Synthesis and Preliminary Evaluation of an 18F-labeled Oleate Analog to Image Fatty Acid Beta-Oxidation in the Absence of Metabolic Defluorination

Purpose Fatty acid oxidation (FAO) is a key parameter for evaluating cardiovascular, oncologic, neurologic, and other metabolic diseases. Several single-photon emission computed tomography and positron emission tomography (PET) tracers have been developed to measure FAO. Among these, 18-[ 18 F]fluoro-4-thia-oleate ([ 18 F]FTO), first developed by DeGrado et al., is well characterized.
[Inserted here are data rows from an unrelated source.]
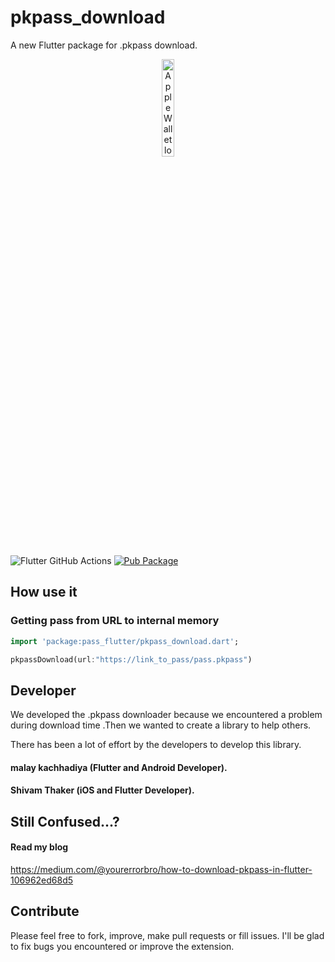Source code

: # pkpass_download
A new Flutter package for .pkpass download.

<p align="center"><img src="https://docs-assets.developer.apple.com/published/c104c9bff0/841b02dd-b78c-4cad-8da4-700761d34e14.png" alt="Apple Wallet logo" width="20%"></p>

![Flutter GitHub Actions](https://github.com/alexeynobody/pass-flutter/workflows/Flutter%20GitHub%20Actions/badge.svg)
[![Pub Package](https://img.shields.io/badge/pub-0.0.1-orange)](https://github.com/yourerrorbro/pkpass_download)

## How use it

### Getting pass from URL to internal memory
```dart
import 'package:pass_flutter/pkpass_download.dart';

pkpassDownload(url:"https://link_to_pass/pass.pkpass")
```

## Developer

We developed the .pkpass downloader because we encountered a problem during download time .Then we wanted to create a library to help others.

There has been a lot of effort by the developers to develop this library.

#### malay kachhadiya (Flutter and Android Developer).
#### Shivam Thaker (iOS and Flutter Developer).

## Still Confused...?
#### Read my blog
https://medium.com/@yourerrorbro/how-to-download-pkpass-in-flutter-106962ed68d5

## Contribute

Please feel free to fork, improve, make pull requests or fill issues.
I'll be glad to fix bugs you encountered or improve the extension.
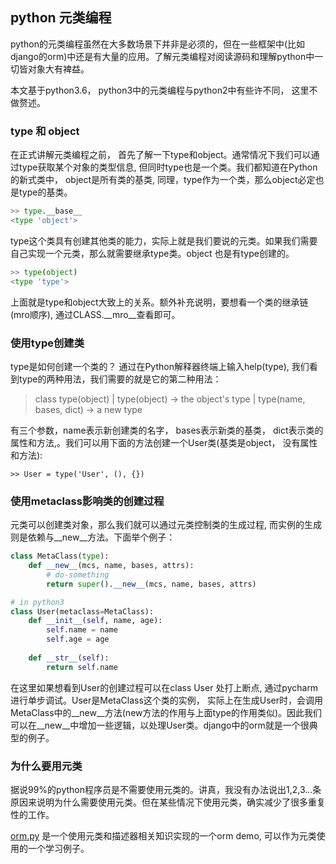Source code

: ## python 元类编程

python的元类编程虽然在大多数场景下并非是必须的，但在一些框架中(比如django的orm)中还是有大量的应用。了解元类编程对阅读源码和理解python中一切皆对象大有裨益。

本文基于python3.6， python3中的元类编程与python2中有些许不同， 这里不做赘述。



### type 和 object

在正式讲解元类编程之前， 首先了解一下type和object。通常情况下我们可以通过type获取某个对象的类型信息, 但同时type也是一个类。我们都知道在Python的新式类中， object是所有类的基类, 同理，type作为一个类，那么object必定也是type的基类。

```python
>> type.__base__
<type 'object'>
```

type这个类具有创建其他类的能力，实际上就是我们要说的元类。如果我们需要自己实现一个元类，那么就需要继承type类。object 也是有type创建的。

```python
>> type(object)
<type 'type'>
```

上面就是type和object大致上的关系。额外补充说明，要想看一个类的继承链(mro顺序), 通过CLASS.\_\_mro\_\_查看即可。



### 使用type创建类

type是如何创建一个类的？ 通过在Python解释器终端上输入help(type), 我们看到type的两种用法，我们需要的就是它的第二种用法：

> class type(object)
>  |  type(object) -> the object's type
>  |  type(name, bases, dict) -> a new type

有三个参数，name表示新创建类的名字， bases表示新类的基类， dict表示类的属性和方法,。我们可以用下面的方法创建一个User类(基类是object， 没有属性和方法):

```
>> User = type('User', (), {})
```

### 使用metaclass影响类的创建过程

元类可以创建类对象，那么我们就可以通过元类控制类的生成过程, 而实例的生成则是依赖与\_\_new\_\_方法。下面举个例子：

```python
class MetaClass(type):
	def __new__(mcs, name, bases, attrs):
        # do-something
        return super().__new__(mcs, name, bases, attrs)

# in python3
class User(metaclass=MetaClass):
    def __init__(self, name, age):
        self.name = name
        self.age = age
        
    def __str__(self):
        return self.name
```

在这里如果想看到User的创建过程可以在class User 处打上断点, 通过pycharm进行单步调试。User是MetaClass这个类的实例， 实际上在生成User时，会调用MetaClass中的\_\_new\_\_方法(new方法的作用与上面type的作用类似)。因此我们可以在\_\_new\_\_中增加一些逻辑，以处理User类。django中的orm就是一个很典型的例子。



### 为什么要用元类

据说99%的python程序员是不需要使用元类的。讲真，我没有办法说出1,2,3...条原因来说明为什么需要使用元类。但在某些情况下使用元类，确实减少了很多重复性的工作。

[orm.py](https://gist.github.com/fpagyu/cd42d8a7615232cf0c3f6b24260c302d) 是一个使用元类和描述器相关知识实现的一个orm demo,  可以作为元类使用的一个学习例子。

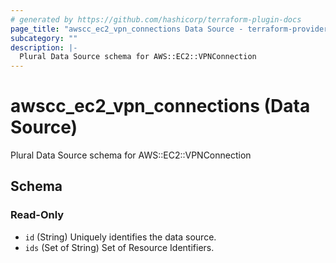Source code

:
 ```yaml
---
# generated by https://github.com/hashicorp/terraform-plugin-docs
page_title: "awscc_ec2_vpn_connections Data Source - terraform-provider-awscc"
subcategory: ""
description: |-
  Plural Data Source schema for AWS::EC2::VPNConnection
---
```


# awscc_ec2_vpn_connections (Data Source)

Plural Data Source schema for AWS::EC2::VPNConnection



<!-- schema generated by tfplugindocs -->
## Schema

### Read-Only

- `id` (String) Uniquely identifies the data source.
- `ids` (Set of String) Set of Resource Identifiers.
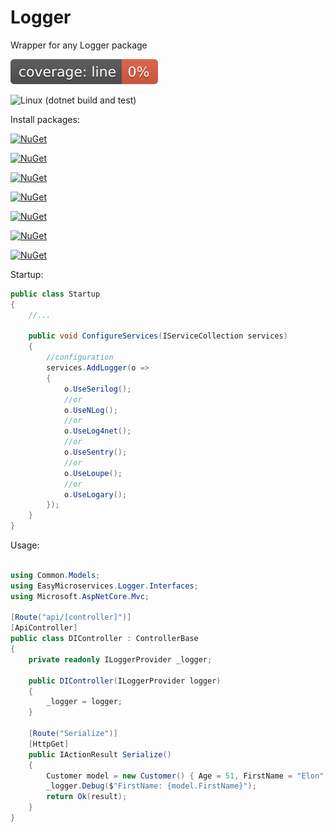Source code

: # Logger
Wrapper for any Logger package


[![Line Coverage Status](./src/CSharp/coverage-badge-line.svg)](https://github.com/danpetitt/open-cover-badge-generator-action/)

![Linux (dotnet build and test)](https://img.shields.io/github/actions/workflow/status/EasyMicroservices/Logger/dotnet-linux.yml?branch=develop)
 

Install packages:

   [![NuGet](https://img.shields.io/badge/EasyMicroservicesLogger-Log4net-orange.svg)](https://www.nuget.org/packages/EasyMicroservices.Logger.Log4net/)
   
   [![NuGet](https://img.shields.io/badge/EasyMicroservicesLogger-NLog-orange.svg)](https://www.nuget.org/packages/EasyMicroservices.Logger.NLog/)
   
   [![NuGet](https://img.shields.io/badge/EasyMicroservicesLogger-Serilog-orange.svg)](https://www.nuget.org/packages/EasyMicroservices.Logger.Serilog/)

   [![NuGet](https://img.shields.io/badge/EasyMicroservicesLogger-Logary-orange.svg)](https://www.nuget.org/packages/EasyMicroservices.Logger.Logary/)
   
   [![NuGet](https://img.shields.io/badge/EasyMicroservicesLogger-Loupe-orange.svg)](https://www.nuget.org/packages/EasyMicroservices.Logger.Loupe/)
      
   [![NuGet](https://img.shields.io/badge/EasyMicroservicesLogger-Sentry-orange.svg)](https://www.nuget.org/packages/EasyMicroservices.Logger.Sentry/)
   
   [![NuGet](https://img.shields.io/badge/EasyMicroservicesLogger-DependencyInjection-orange.svg)](https://www.nuget.org/packages/EasyMicroservices.Logger.DependencyInjection/)

Startup:

```csharp
public class Startup
{
    //...
    
    public void ConfigureServices(IServiceCollection services)
    {
        //configuration
        services.AddLogger(o => 
        { 
            o.UseSerilog();
            //or 
            o.UseNLog(); 
            //or 
            o.UseLog4net(); 
            //or 
            o.UseSentry(); 
            //or 
            o.UseLoupe(); 
            //or 
            o.UseLogary(); 
        });
    }
}
```
Usage:

```csharp

using Common.Models;
using EasyMicroservices.Logger.Interfaces;
using Microsoft.AspNetCore.Mvc;

[Route("api/[controller]")]
[ApiController]
public class DIController : ControllerBase
{
    private readonly ILoggerProvider _logger;

    public DIController(ILoggerProvider logger)
    {
        _logger = logger;
    }

    [Route("Serialize")]
    [HttpGet]
    public IActionResult Serialize()
    {
        Customer model = new Customer() { Age = 51, FirstName = "Elon", LastName = "Musk" };
        _logger.Debug($"FirstName: {model.FirstName}");
        return Ok(result);
    }
}
```
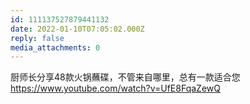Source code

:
 ```yaml
---
id: 111137527879441132
date: 2022-01-10T07:05:02.000Z
reply: false
media_attachments: 0
---
```


厨师长分享48款火锅蘸碟，不管来自哪里，总有一款适合您 https://www.youtube.com/watch?v=UfE8FqaZewQ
Here, we synthesized several analogs of [ 18 F]FTO to improve the metabolic stability of the C- 18 F bond, and preliminarily evaluated their performance in monkey PET studies. Procedures Several secondary 18 F-fluorinated analogs, 17-[ 18 F]fluoro-4-thia-oleate (17-[ 18 F]FTO), 15-[ 18 F]fluoro-4-thia-oleate (15-[ 18 F]FTO), 12-[ 18 F]fluoro-4-thia-oleate (12-[ 18 F]FTO), 7-[ 18 F]fluoro-4-thia-oleate, (7-[ 18 F]FTO, [ 18 F]AS3504073-00), and 6-[ 18 F]fluoro-4-thia-oleate (6-[ 18 F]FTO), were synthesized from tosylate or bromide precursors using similar procedures. Nucleophilic 18 F fluorination on each precursor was performed using [ 18 F]tetrabutylammonium fluoride/tetrabutylammonium hydrocarbonate, followed by hydrolysis of methylester. All synthesized 18 F-labeled compounds were administered to cynomolgus monkeys, and PET measurements were performed. From the monkey PET studies, 7-[ 18 F]FTO was selected as the best tracer and used to perform preliminary evaluations in mice. Results All five compounds had sufficient quality and stability for animal experiments. In monkey PET studies, 12-, 7-, and 6-[ 18 F]FTO showed greater accumulation in the heart than [ 18 F]FTO, but not 17- and 15-[ 18 F]FTO. Only 7-[ 18 F]FTO did not show significant accumulation in the bone. The standardized uptake values (SUVs) for 12-[ 18 F]FTO, 7-[ 18 F]FTO, and 6-[ 18 F]FTO were 9.77, 9.26, and 7.25 in the heart, and 3.17, n.d., and 1.96 in the bone 1 h after administration, respectively. In mouse distribution studies, SUVs 1 h after administration of 7-[ 18 F]FTO and [ 18 F]FTO were 10.4 and 10.0 in the heart, and 0.37 and 3.48 in the femur, respectively. Administration of etomoxir, a carnitine palmitoyltransferase inhibitor, reduced SUVs of 7-[ 18 F]FTO and [ 18 F]FTO in the heart by 91% and 87%, respectively. Conclusions We developed a novel PET tracer 7-[ 18 F]FTO/[ 18 F]AS3504073-00 for FAO imaging. 7-[ 18 F]FTO had an excellent PET tracer profile, suggesting it may be a useful tracer for FAO imaging. Further evaluations of the tracer are ongoing.